When the abhorred is on the backs of celebrities and the famous, those people become the subject of mockery, scandal or somehow morally suspect. The connection with taste here is fundamental along with the role of choice. Step out on the red carpet in the wrong dress and the consequences are to say the least negative.
That negativity centres on seeing the individual as making the wrong decision - "what possessed her to wear that", "how could she", "I wouldn't be seen dead in it". The assumption of voluntarism is essential here and also underpins its opposite, the valorising of those who are seen to "have" style.
Having style is somehow seen as an innate quality when clearly it is more strongly related to making the "correct" decisions, knowing what suits one's figure, what colours coordinate and so on - a form of cultural capital although an extremely idiosyncratic and personal one.

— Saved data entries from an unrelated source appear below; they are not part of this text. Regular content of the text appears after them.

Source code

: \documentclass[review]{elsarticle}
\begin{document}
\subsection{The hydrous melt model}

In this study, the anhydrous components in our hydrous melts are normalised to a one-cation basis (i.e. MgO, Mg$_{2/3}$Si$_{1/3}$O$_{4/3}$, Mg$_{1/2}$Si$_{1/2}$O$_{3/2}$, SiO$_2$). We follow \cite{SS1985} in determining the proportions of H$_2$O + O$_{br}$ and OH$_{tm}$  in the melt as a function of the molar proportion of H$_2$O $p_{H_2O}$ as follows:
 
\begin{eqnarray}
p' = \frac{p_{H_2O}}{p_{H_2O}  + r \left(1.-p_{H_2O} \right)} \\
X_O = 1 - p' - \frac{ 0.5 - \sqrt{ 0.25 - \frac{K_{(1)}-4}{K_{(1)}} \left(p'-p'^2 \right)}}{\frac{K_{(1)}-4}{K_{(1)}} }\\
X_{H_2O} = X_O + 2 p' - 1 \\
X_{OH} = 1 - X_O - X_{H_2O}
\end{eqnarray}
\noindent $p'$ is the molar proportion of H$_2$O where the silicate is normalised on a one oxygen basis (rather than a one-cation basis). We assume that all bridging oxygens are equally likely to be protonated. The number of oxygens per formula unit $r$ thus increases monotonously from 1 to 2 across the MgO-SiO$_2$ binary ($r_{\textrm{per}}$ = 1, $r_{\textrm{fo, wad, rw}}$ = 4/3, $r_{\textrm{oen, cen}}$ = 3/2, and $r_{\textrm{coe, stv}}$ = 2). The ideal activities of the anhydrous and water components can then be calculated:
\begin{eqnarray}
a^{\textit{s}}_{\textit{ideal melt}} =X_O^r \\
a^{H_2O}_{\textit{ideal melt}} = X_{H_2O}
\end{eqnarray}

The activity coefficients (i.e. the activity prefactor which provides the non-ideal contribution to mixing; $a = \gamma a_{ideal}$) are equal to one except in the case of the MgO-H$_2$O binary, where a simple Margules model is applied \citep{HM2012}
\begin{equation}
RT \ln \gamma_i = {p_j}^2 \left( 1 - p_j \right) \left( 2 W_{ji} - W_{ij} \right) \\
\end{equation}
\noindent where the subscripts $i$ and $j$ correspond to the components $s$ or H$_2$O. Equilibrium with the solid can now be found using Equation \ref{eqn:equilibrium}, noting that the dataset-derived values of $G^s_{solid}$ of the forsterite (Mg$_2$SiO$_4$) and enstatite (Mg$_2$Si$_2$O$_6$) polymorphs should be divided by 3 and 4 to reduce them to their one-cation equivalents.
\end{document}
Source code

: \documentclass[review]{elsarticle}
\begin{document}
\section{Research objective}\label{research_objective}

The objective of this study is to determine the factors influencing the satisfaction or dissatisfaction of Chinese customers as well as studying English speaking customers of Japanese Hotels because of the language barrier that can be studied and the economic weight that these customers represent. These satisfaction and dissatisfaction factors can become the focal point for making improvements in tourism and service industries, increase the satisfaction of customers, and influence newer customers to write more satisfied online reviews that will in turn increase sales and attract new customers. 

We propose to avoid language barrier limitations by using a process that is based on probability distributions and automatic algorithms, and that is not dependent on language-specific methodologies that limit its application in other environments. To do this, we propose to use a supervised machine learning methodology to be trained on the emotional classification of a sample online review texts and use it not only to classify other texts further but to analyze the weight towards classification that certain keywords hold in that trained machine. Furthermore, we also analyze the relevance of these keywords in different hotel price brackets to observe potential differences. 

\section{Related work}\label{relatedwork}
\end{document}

The rise of style experts, makeover shows, personal shopping services etc. almost ad infinitum highlight the degree of individual - and cultural - anxiety that is often invoked here given the consequences of "getting it wrong".
When Sinatra sang about style in the 1960s, asserting people either had - or had not - "got it", he could have had little clue quite what he was starting.
As already stated, fashion is a multifaceted phenomenon studied in a multitude of ways. The variation in the ways fashion is studied also reflects the diversity of meanings used and invoked.
The key defining feature of the past century of fashion, in the west at least, has not been its globalisation, the apparent implosion of many gendered divisions, or the rise of both youthfulness and subcultures - although all of these factors are substantially in evidence - but its casualisation.
The decline in formality, when practically every occasion - from eating out to working, from births to deaths to visiting friends - had previously demanded its marker in dress, even its own outfit, has been almost relentless.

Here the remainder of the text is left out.